PROBLEM =>
If a line in the listing includes the word "tell", copy it out.

SUPPLIED ENTRIES =>
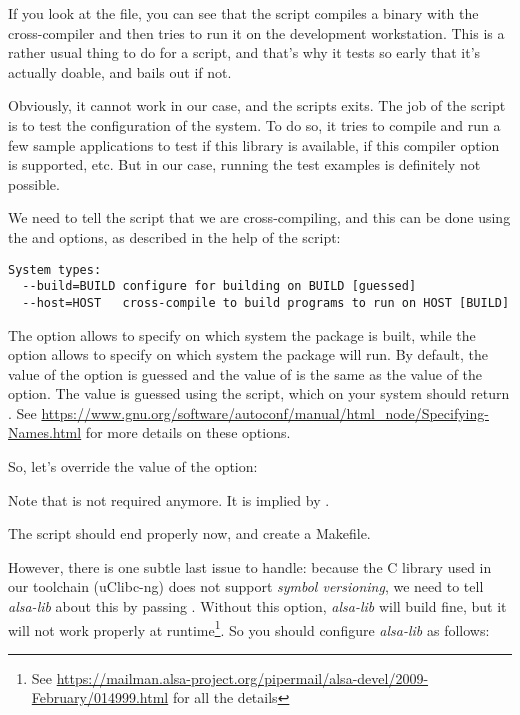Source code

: If you look at the  file, you can see that the
 script compiles a binary with the cross-compiler
and then tries to run it on the development workstation. This is a
rather usual thing to do for a  script, and that's
why it tests so early that it's actually doable, and bails out if not.

Obviously, it cannot work in our case, and the scripts exits. The job
of the  script is to test the configuration of the system. To
do so, it tries to compile and run a few sample applications to test
if this library is available, if this compiler option is supported,
etc. But in our case, running the test examples is definitely not
possible.

We need to tell the  script that we are cross-compiling, and
this can be done using the  and  options,
as described in the help of the  script:

\begin{verbatim}
System types:
  --build=BUILD	configure for building on BUILD [guessed]
  --host=HOST	cross-compile to build programs to run on HOST [BUILD]
\end{verbatim}

The  option allows to specify on which system the
package is built, while the  option allows to specify on
which system the package will run. By default, the value of the
 option is guessed and the value of  is the
same as the value of the  option. The value is guessed
using the  script, which on your system should
return . See
\url{https://www.gnu.org/software/autoconf/manual/html_node/Specifying-Names.html}
for more details on these options.

So, let's override the value of the  option:


Note that  is not required anymore. It is implied
by .

The  script should end properly now, and create a
Makefile.

However, there is one subtle last issue to handle: because the C
library used in our toolchain (uClibc-ng) does not support {\em symbol
versioning}, we need to tell {\em alsa-lib} about this by passing
. Without this option, {\em alsa-lib} will
build fine, but it will not work properly at runtime\footnote{See
\url{https://mailman.alsa-project.org/pipermail/alsa-devel/2009-February/014999.html}
for all the details}. So you should configure {\em alsa-lib} as
follows:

WRITTEN RESPONSE =>
We need to tell the  script that we are cross-compiling, and
versioning}, we need to tell {\em alsa-lib} about this by passing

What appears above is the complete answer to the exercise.